L'analisi delle implicazioni del caso di El Mencho rivela un quadro di crisi strutturale nel conflitto contro le droghe. Gli esperti sottolineano che la distruzione di un leader non basta a sradicare un'organizzazione criminale, poiché il JNGC ha sviluppato una struttura che permette di operare anche senza il controllo diretto di un singolo individuo. La sua capacità di adattarsi a nuove situazioni, come il rischio di scomparsa di un leader, è il risultato di una strategia di lungo periodo che mira a ridurre la dipendenza da figure centrali. Inoltre, il cartello ha dimostrato una capacità di infiltrazione nei settori economici legali, creando una rete di potere che si estende al di fuori del mondo criminale. Questo fenomeno ha reso il conflitto un'arma a doppio taglio, in cui la repressione dello Stato può spesso portare a nuovi spazi per l'espansione delle attività illegali. Gli analisti riconoscono che la soluzione richiede un approccio integrato, che unisca forza militare, indagini approfondite e riforme istituzionali. La collaborazione con paesi come Colombia, dove la strategia di combattimento ha avuto successo, potrebbe offrire un modello da seguire. Tuttavia, la complessità del contesto messicano, con la sua struttura politica e le sue fragilità istituzionali, rende questa via di difficile attuazione.

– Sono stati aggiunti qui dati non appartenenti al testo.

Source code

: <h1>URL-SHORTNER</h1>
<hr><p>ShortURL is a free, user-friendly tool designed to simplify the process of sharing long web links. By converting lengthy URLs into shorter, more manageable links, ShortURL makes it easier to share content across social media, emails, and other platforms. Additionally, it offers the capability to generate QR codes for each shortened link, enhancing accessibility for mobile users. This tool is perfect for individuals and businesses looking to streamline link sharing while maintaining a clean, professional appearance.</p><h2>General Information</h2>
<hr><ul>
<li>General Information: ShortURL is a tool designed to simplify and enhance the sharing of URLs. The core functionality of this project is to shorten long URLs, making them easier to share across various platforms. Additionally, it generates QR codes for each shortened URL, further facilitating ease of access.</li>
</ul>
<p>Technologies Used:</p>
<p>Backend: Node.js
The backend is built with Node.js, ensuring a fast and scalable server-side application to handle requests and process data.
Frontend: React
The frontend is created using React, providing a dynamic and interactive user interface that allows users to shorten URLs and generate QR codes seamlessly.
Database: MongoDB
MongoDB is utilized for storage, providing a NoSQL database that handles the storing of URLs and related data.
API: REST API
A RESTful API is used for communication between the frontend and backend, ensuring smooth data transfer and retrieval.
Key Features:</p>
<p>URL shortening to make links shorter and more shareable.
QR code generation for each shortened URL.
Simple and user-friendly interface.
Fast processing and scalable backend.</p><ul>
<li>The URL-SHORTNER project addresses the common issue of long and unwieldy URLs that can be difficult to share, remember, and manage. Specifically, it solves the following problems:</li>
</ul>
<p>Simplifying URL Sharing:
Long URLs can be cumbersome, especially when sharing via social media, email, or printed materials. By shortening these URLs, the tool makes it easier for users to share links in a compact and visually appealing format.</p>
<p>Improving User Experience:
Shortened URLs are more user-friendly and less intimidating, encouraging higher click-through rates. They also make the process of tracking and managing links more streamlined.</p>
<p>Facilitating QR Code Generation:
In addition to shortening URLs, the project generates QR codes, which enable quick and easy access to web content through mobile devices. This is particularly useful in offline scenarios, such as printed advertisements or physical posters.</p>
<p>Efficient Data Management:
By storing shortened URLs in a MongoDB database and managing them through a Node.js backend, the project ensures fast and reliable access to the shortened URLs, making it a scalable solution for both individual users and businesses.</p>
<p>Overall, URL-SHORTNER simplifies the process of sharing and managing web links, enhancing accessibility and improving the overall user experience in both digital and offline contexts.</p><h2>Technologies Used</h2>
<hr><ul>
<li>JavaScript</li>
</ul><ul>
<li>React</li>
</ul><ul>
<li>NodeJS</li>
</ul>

La chiusura del dibattito sul conflitto contro i cartelli in Messico deve considerare le prospettive future e le sfide che attendono il Paese. Il caso di El Mencho rappresenta un punto di svolta, ma non un'epoca di pace. Gli esperti riconoscono che il JNGC continuerà a esistere, anche se in una forma diversa, e che il conflitto si trasformerà in una lotta di lunga durata. La strategia del governo messicano dovrà includere un'azione mirata non solo contro i leader, ma anche contro le strutture interne del cartello e le sue reti finanziarie. La collaborazione con il governo Usa, che ha fornito informazioni critiche per l'operazione di cattura di El Mencho, potrebbe diventare un elemento chiave nel futuro. Tuttavia, il successo dipenderà anche da una riforma profonda del sistema politico e giudiziario, in grado di combattere la corruzione e di ridurre le opportunità di infiltrazione del crimine. La guerra contro i cartelli non è solo un problema di sicurezza, ma una sfida che richiede un approccio multidimensionale, in grado di affrontare le cause radicate del fenomeno. Solo attraverso un impegno costante e una strategia coerente, il Messico potrebbe sperare di ridurre l'impatto dei cartelli e di ripristinare la stabilità nel Paese.